Harold Hellenbrand (born 1953) is a retired American college professor, administrator, and author. He has held several faculty and administrative roles at various institutions, including the Chair of the English department at California State University, San Bernardino, Dean at the University of Minnesota Duluth, Dean at California Polytechnic State University, San Luis Obispo, and Provost and Vice President of Academic Affairs at California State University, Northridge, where until his retirement he taught in the English department. His biography of Thomas Jefferson, The Unfinished Revolution: Education and Politics in the Thought of Thomas Jefferson was published in 1990.

== Personal life ==
Hellenbrand was the only child of Julius A. Hellenbrand, an attorney and justice of the New York State Supreme Court, and Gail Hellenbrand, a politician. According to a 2012 interview with Cal State Northridge's student newspaper, The Sundial, Hellenbrand wanted be an architect when he was a child because he always liked design and mathematics. He played soccer, baseball, and football, with soccer being his favorite sport.

== Education ==
Hellenbrand attended Poly Prep in Brooklyn, graduating in 1971. He earned his bachelor's degree in English and American literature from Harvard College in 1975. He later received his doctorate in modern thought and literature from Stanford University in 1980.

== Career ==
Hellenbrand started his career as a faculty member in the English Department, and later as chair of the department, at California State University, San Bernardino in 1982. In 1994, he moved to Minnesota where he served as Dean and Professor at the College of Liberal Arts at the University of Minnesota, Duluth until 1998. He then served as Dean and Professor at the College of Liberal Arts at Cal Poly, San Luis Obispo from 1998 to 2004. He then served as Provost and Vice President for Academic Affairs at California State University, Northridge, and before his retirement, he taught as a professor in the English Department there as well.

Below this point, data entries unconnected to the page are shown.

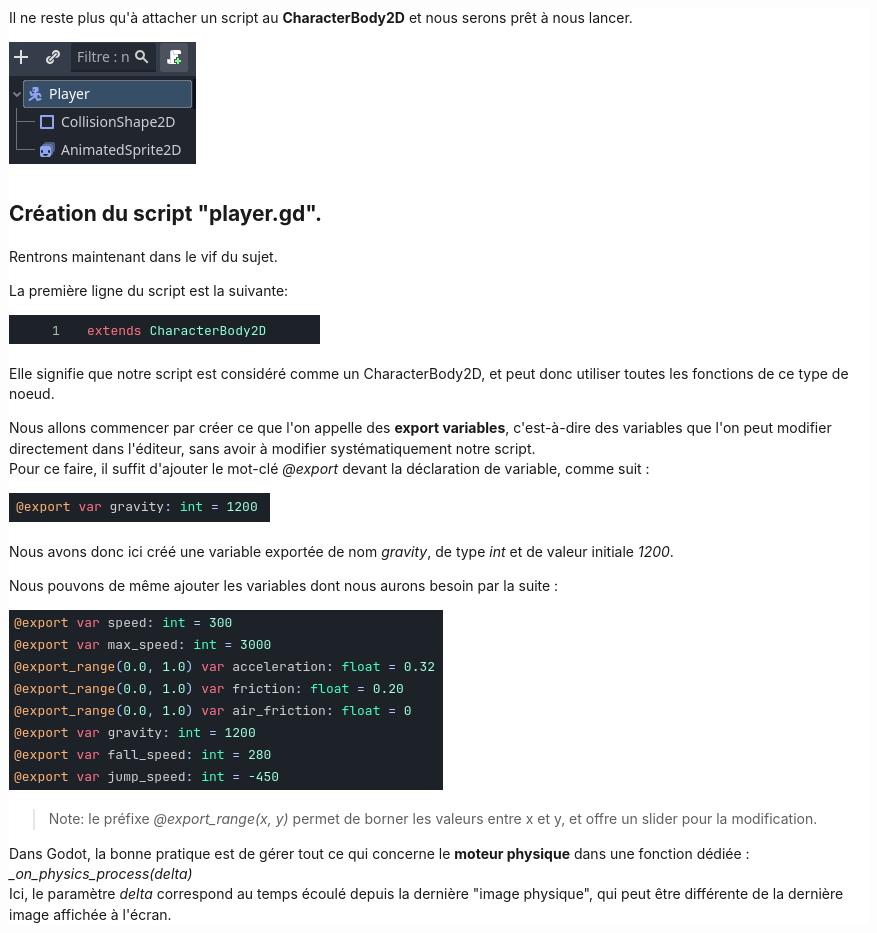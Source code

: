 Il ne reste plus qu'à attacher un script au **CharacterBody2D** et nous serons prêt à nous lancer.

![Ajout d'un script](/assets/images/controller-character/player_controller_3.png)

## Création du script "player.gd". ##

Rentrons maintenant dans le vif du sujet.

La première ligne du script est la suivante:

![extends CharacterBody2D](/assets/images/controller-character/player_controller_4.png)

Elle signifie que notre script est considéré comme un CharacterBody2D, et peut donc utiliser toutes les fonctions de ce type de noeud.

Nous allons commencer par créer ce que l'on appelle des **export variables**, c'est-à-dire des variables que l'on peut modifier directement dans l'éditeur, sans avoir à modifier systématiquement notre script.<br>
Pour ce faire, il suffit d'ajouter le mot-clé *@export* devant la déclaration de variable, comme suit :

![@export var gravity:int = 1200](/assets/images/controller-character/player_controller_5.png)

Nous avons donc ici créé une variable exportée de nom *gravity*, de type *int* et de valeur initiale *1200*.

Nous pouvons de même ajouter les variables dont nous aurons besoin par la suite :

![Liste des variables exportées](/assets/images/controller-character/player_controller_6.png)

> Note: le préfixe *@export_range(x, y)* permet de borner les valeurs entre x et y, et offre un slider pour la modification.

Dans Godot, la bonne pratique est de gérer tout ce qui concerne le **moteur physique** dans une fonction dédiée : *_on_physics_process(delta)*<br>
Ici, le paramètre *delta* correspond au temps écoulé depuis la dernière "image physique", qui peut être différente de la dernière image affichée à l'écran.<br>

=== Role at California State University, Northridge ===
Hellenbrand became Provost and Vice President for Academic Affairs at California State University, Northridge in 2004. He served in this capacity until January 2012, when he was appointed Interim President at CSUN by the Chancellor of the California State University (CSU) system. Hellenbrand served in the interim role until Dianne F. Harrison was appointed as the president of CSUN in June 2012, when he returned to the provost and vice president position. Hellenbrand focused on K-12 linkages, faculty retention efforts, and commitment to diversity. He stepped down from the provost position in 2015 and taught in the CSUN English department for several years until he retired with emeritus status.

=== Media ===
- “Kristyan Kouri and Harold Hellenbrand: College is a wise investment for all”: published in the Los Angeles Daily News on June 22, 2011, followed by an update from August 28, 2017. The article presents the argument that a college education is important therefore, there should be better funding in order for California residents to have more access to college education. Additionally, it argues that there should be programs that specifically help students with certain needs such as the Educational Opportunity Program (EOP). Kouri and Hellenbrand gave two testimonies of two students who were involved in gangs. Isabelle, one of the students, explained how EOP and Cal State, Northridge helped her to leave the gang life and realize her dreams. Kouri and Hellenbrand emphasize how crucial it is for the public to understand that cuts to the California education system is shortsighted and although it will cost money, the state as a whole will benefit in the long run. The articles argues that, in the long term, people with a college education earn more money, which results in more tax revenues, which also results in more money for the state for the state to use on population needs. Kouri and Hellenbrand conclude their article by reiterating how educational institutions like Cal State, Northridge are vital to the well-being of all California residents and urged voters to demand more investment in education from the state.
- “Kristyan Kouri and Harold Hellenbrand: Economic barriers to college hit Hispanics especially hard”: published in the Los Angeles Daily News titled “Economic barriers to college hit Hispanics especially hard” on August 19, 2011, followed by an update August 28, 2017. The article lays out what it means for disadvantaged communities, such as the Latin community, to receive a college education. The article tells the story of 90-year-old Nellie Saenz Chavez and her struggle of holding a low-paying jobs while also being a mother and having a husband who worked all day as well. Although Chavez was able to obtain a more decent life in her later years, her story is a prime example of the lack of educational opportunities that existed for Hispanics before modern times.

== Awards ==
=== Don Dorsey Excellence in Mentoring Award ===
Hellenbrand was the 2017 recipient of the Don Dorsey Excellence in Mentoring Award. The award was founded by the staff in the CSUN Faculty Mentor Program and EOP. It was named after educational psychology professor, Don Dorsey, who helped develop CSUN's first mentor training program. The award recognizes faculty and staff who made exceptional contributions to mentoring past and present students from diverse backgrounds and communities.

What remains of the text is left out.